Problem requirements>
Search the data for "must". Return each matching line.

Data for this exercise>
┌──

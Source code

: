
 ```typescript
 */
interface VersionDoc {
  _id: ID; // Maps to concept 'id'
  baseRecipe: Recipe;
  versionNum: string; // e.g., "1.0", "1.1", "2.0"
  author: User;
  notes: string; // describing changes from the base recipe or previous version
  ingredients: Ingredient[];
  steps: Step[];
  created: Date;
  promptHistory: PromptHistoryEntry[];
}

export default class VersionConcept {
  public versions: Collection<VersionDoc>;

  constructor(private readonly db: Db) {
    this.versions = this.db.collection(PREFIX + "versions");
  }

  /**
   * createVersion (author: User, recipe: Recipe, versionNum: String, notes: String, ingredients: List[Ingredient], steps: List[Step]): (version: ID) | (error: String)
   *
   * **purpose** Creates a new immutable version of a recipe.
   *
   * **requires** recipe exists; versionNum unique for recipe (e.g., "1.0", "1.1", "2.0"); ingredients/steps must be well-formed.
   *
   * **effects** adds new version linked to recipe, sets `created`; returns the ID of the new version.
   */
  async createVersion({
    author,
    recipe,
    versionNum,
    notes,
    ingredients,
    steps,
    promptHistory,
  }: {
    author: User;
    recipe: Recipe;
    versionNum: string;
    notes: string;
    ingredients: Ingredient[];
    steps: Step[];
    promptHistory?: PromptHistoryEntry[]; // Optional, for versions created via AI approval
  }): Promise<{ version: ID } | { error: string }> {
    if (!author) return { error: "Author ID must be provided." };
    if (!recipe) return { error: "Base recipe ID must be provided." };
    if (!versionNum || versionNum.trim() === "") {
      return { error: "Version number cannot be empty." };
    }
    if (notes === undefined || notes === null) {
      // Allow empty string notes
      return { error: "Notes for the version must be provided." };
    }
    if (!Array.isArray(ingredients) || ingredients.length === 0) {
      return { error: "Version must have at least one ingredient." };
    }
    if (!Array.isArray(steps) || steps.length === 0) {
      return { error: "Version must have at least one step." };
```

└──
┌──

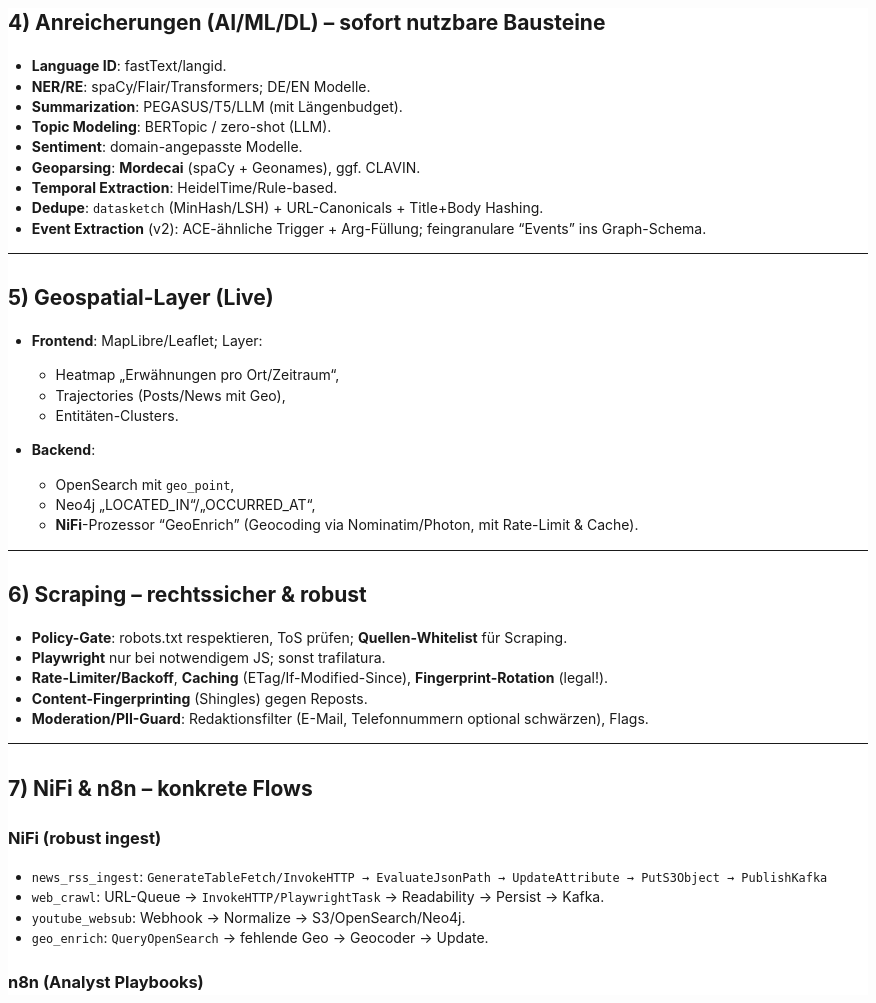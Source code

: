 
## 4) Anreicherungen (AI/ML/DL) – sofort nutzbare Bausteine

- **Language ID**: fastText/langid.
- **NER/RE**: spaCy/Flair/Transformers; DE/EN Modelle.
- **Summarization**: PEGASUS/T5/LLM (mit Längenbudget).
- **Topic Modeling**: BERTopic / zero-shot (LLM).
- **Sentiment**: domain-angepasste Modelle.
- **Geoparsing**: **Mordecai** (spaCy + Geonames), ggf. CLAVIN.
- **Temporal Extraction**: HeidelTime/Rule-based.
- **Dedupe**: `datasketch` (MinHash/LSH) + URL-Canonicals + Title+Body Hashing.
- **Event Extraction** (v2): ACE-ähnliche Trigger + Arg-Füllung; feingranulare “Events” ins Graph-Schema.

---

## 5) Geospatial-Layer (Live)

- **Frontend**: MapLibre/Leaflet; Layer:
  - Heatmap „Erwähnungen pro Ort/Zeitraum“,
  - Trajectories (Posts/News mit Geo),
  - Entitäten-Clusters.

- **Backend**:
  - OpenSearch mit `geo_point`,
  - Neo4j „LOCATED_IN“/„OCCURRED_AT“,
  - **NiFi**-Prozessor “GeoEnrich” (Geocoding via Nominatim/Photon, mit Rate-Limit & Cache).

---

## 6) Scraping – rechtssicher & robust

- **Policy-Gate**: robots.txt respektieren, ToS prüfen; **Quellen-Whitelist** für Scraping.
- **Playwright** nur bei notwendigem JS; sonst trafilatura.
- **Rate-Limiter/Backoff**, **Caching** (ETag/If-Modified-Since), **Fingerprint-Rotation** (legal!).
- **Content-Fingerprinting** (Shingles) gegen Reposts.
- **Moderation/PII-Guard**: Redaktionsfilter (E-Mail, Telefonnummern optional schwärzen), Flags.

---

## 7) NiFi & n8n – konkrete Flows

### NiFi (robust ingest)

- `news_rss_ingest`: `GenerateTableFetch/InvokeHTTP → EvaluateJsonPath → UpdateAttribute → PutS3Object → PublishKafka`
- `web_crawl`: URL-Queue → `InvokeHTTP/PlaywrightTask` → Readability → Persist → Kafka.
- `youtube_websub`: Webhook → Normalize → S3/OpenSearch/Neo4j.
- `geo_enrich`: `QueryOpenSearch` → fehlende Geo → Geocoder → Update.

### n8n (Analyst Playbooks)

└──
┌──

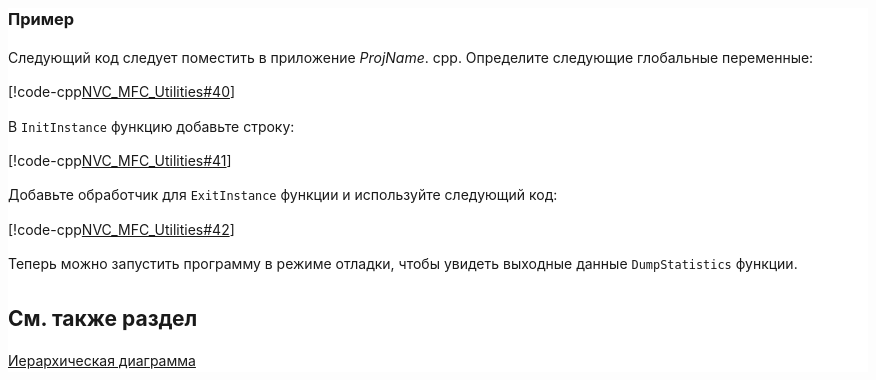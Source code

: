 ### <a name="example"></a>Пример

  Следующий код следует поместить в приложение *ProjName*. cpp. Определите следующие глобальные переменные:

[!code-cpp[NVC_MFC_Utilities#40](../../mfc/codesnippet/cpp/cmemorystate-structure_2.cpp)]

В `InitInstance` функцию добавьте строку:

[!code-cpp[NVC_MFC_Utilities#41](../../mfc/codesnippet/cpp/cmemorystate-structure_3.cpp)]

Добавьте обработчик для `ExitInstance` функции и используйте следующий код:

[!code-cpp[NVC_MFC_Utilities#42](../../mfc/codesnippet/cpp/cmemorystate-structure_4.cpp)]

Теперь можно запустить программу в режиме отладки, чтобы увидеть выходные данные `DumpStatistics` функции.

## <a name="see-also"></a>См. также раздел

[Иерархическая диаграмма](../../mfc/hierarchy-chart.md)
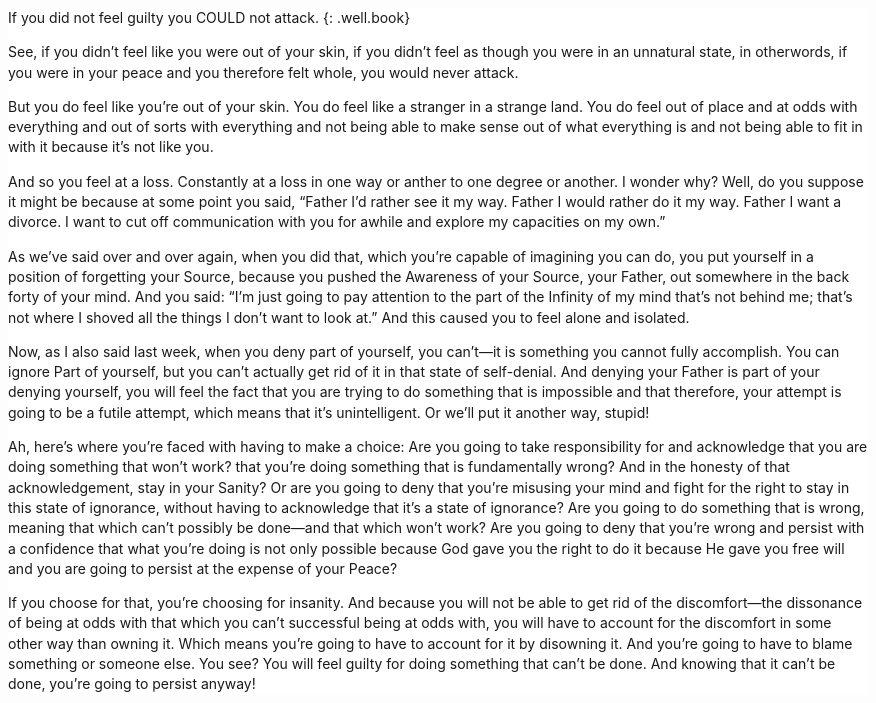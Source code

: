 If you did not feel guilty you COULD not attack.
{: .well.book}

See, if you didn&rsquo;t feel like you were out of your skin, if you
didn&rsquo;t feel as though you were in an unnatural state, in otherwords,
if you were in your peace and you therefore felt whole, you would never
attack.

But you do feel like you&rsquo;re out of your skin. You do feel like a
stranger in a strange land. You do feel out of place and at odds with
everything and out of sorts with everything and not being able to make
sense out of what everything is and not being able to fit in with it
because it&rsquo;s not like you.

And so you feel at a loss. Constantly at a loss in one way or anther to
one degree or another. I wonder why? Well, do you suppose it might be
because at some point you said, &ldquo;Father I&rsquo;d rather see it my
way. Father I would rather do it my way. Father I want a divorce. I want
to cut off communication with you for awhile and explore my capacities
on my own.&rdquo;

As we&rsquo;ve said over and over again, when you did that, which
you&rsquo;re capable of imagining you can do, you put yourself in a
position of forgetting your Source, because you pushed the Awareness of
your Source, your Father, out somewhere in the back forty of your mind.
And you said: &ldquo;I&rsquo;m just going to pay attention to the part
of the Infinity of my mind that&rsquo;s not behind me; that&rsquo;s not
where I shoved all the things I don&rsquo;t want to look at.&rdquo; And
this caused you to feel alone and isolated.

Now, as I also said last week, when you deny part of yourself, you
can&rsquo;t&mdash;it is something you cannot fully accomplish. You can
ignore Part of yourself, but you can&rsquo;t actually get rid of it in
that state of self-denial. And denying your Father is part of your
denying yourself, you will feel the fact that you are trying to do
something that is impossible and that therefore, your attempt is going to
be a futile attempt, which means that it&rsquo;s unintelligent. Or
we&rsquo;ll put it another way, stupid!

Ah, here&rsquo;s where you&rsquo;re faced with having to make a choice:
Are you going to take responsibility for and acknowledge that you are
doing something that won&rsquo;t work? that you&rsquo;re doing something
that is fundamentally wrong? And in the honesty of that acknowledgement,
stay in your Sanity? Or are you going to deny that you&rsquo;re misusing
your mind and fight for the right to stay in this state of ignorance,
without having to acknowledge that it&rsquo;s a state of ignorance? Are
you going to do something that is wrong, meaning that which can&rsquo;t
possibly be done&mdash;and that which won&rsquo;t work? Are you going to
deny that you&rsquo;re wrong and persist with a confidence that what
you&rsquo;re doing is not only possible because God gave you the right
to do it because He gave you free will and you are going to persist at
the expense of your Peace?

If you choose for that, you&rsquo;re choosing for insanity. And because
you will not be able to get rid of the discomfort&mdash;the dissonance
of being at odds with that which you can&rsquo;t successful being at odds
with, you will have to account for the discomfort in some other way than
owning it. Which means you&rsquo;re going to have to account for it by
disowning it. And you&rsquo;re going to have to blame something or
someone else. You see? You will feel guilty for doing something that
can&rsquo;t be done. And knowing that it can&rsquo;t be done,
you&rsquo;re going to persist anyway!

└──

Expected answer>
   * **requires** recipe exists; versionNum unique for recipe (e.g., "1.0", "1.1", "2.0"); ingredients/steps must be well-formed.
    if (!author) return { error: "Author ID must be provided." };
    if (!recipe) return { error: "Base recipe ID must be provided." };
      return { error: "Notes for the version must be provided." };
      return { error: "Version must have at least one ingredient." };
      return { error: "Version must have at least one step." };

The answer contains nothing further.